*** Opening Exercise material ***

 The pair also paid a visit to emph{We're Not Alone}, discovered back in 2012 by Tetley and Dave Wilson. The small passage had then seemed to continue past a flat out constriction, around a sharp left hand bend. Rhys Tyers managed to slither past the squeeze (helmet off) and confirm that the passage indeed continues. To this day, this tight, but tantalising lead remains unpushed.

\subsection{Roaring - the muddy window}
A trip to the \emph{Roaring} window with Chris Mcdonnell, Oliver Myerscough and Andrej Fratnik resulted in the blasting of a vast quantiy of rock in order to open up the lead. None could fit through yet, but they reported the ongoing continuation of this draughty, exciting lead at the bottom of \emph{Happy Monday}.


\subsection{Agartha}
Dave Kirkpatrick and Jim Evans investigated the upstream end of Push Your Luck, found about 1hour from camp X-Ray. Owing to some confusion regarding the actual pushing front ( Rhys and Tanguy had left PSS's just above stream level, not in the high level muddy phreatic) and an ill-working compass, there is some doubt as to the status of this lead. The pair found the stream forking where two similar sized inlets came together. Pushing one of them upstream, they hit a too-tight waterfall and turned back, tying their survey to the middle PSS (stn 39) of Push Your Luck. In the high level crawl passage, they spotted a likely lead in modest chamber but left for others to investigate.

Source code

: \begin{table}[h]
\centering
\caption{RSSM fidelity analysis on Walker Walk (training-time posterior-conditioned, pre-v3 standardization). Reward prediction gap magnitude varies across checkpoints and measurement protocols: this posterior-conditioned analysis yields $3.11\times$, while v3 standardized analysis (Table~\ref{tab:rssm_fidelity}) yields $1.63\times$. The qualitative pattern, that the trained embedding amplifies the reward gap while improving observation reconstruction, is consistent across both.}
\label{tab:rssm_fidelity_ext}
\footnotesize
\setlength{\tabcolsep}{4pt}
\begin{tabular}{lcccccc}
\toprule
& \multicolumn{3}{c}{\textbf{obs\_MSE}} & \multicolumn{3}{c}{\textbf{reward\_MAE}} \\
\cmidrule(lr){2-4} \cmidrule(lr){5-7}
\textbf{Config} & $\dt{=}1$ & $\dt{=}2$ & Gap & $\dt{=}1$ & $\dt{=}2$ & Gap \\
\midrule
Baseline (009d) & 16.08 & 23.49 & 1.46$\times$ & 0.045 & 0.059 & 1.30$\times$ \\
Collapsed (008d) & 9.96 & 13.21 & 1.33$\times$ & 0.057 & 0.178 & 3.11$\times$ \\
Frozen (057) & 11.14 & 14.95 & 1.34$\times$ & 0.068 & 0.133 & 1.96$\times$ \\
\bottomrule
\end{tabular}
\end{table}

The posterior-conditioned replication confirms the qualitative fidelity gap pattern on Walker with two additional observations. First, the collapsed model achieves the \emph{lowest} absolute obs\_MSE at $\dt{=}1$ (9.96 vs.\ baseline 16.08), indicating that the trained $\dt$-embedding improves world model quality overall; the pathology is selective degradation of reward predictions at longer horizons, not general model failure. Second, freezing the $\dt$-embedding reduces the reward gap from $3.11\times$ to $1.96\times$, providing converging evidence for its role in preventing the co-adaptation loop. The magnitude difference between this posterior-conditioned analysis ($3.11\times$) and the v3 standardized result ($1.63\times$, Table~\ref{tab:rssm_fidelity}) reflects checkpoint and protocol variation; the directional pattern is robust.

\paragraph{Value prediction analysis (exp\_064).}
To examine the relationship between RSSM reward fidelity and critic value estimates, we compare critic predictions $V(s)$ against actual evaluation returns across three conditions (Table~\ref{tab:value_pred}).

*** Closing Exercise material ***

_Your instructions_
Repeat the entries above verbatim.

_Answer section_
 The pair also paid a visit to emph{We're Not Alone}, discovered back in 2012 by Tetley and Dave Wilson. The small passage had then seemed to continue past a flat out constriction, around a sharp left hand bend. Rhys Tyers managed to slither past the squeeze (helmet off) and confirm that the passage indeed continues. To this day, this tight, but tantalising lead remains unpushed.

\subsection{Roaring - the muddy window}
A trip to the \emph{Roaring} window with Chris Mcdonnell, Oliver Myerscough and Andrej Fratnik resulted in the blasting of a vast quantiy of rock in order to open up the lead. None could fit through yet, but they reported the ongoing continuation of this draughty, exciting lead at the bottom of \emph{Happy Monday}.


\subsection{Agartha}
Dave Kirkpatrick and Jim Evans investigated the upstream end of Push Your Luck, found about 1hour from camp X-Ray. Owing to some confusion regarding the actual pushing front ( Rhys and Tanguy had left PSS's just above stream level, not in the high level muddy phreatic) and an ill-working compass, there is some doubt as to the status of this lead. The pair found the stream forking where two similar sized inlets came together. Pushing one of them upstream, they hit a too-tight waterfall and turned back, tying their survey to the middle PSS (stn 39) of Push Your Luck. In the high level crawl passage, they spotted a likely lead in modest chamber but left for others to investigate.

Source code

: \begin{table}[h]
\centering
\caption{RSSM fidelity analysis on Walker Walk (training-time posterior-conditioned, pre-v3 standardization). Reward prediction gap magnitude varies across checkpoints and measurement protocols: this posterior-conditioned analysis yields $3.11\times$, while v3 standardized analysis (Table~\ref{tab:rssm_fidelity}) yields $1.63\times$. The qualitative pattern, that the trained embedding amplifies the reward gap while improving observation reconstruction, is consistent across both.}
\label{tab:rssm_fidelity_ext}
\footnotesize
\setlength{\tabcolsep}{4pt}
\begin{tabular}{lcccccc}
\toprule
& \multicolumn{3}{c}{\textbf{obs\_MSE}} & \multicolumn{3}{c}{\textbf{reward\_MAE}} \\
\cmidrule(lr){2-4} \cmidrule(lr){5-7}
\textbf{Config} & $\dt{=}1$ & $\dt{=}2$ & Gap & $\dt{=}1$ & $\dt{=}2$ & Gap \\
\midrule
Baseline (009d) & 16.08 & 23.49 & 1.46$\times$ & 0.045 & 0.059 & 1.30$\times$ \\
Collapsed (008d) & 9.96 & 13.21 & 1.33$\times$ & 0.057 & 0.178 & 3.11$\times$ \\
Frozen (057) & 11.14 & 14.95 & 1.34$\times$ & 0.068 & 0.133 & 1.96$\times$ \\
\bottomrule
\end{tabular}
\end{table}

The posterior-conditioned replication confirms the qualitative fidelity gap pattern on Walker with two additional observations. First, the collapsed model achieves the \emph{lowest} absolute obs\_MSE at $\dt{=}1$ (9.96 vs.\ baseline 16.08), indicating that the trained $\dt$-embedding improves world model quality overall; the pathology is selective degradation of reward predictions at longer horizons, not general model failure. Second, freezing the $\dt$-embedding reduces the reward gap from $3.11\times$ to $1.96\times$, providing converging evidence for its role in preventing the co-adaptation loop. The magnitude difference between this posterior-conditioned analysis ($3.11\times$) and the v3 standardized result ($1.63\times$, Table~\ref{tab:rssm_fidelity}) reflects checkpoint and protocol variation; the directional pattern is robust.

\paragraph{Value prediction analysis (exp\_064).}
To examine the relationship between RSSM reward fidelity and critic value estimates, we compare critic predictions $V(s)$ against actual evaluation returns across three conditions (Table~\ref{tab:value_pred}).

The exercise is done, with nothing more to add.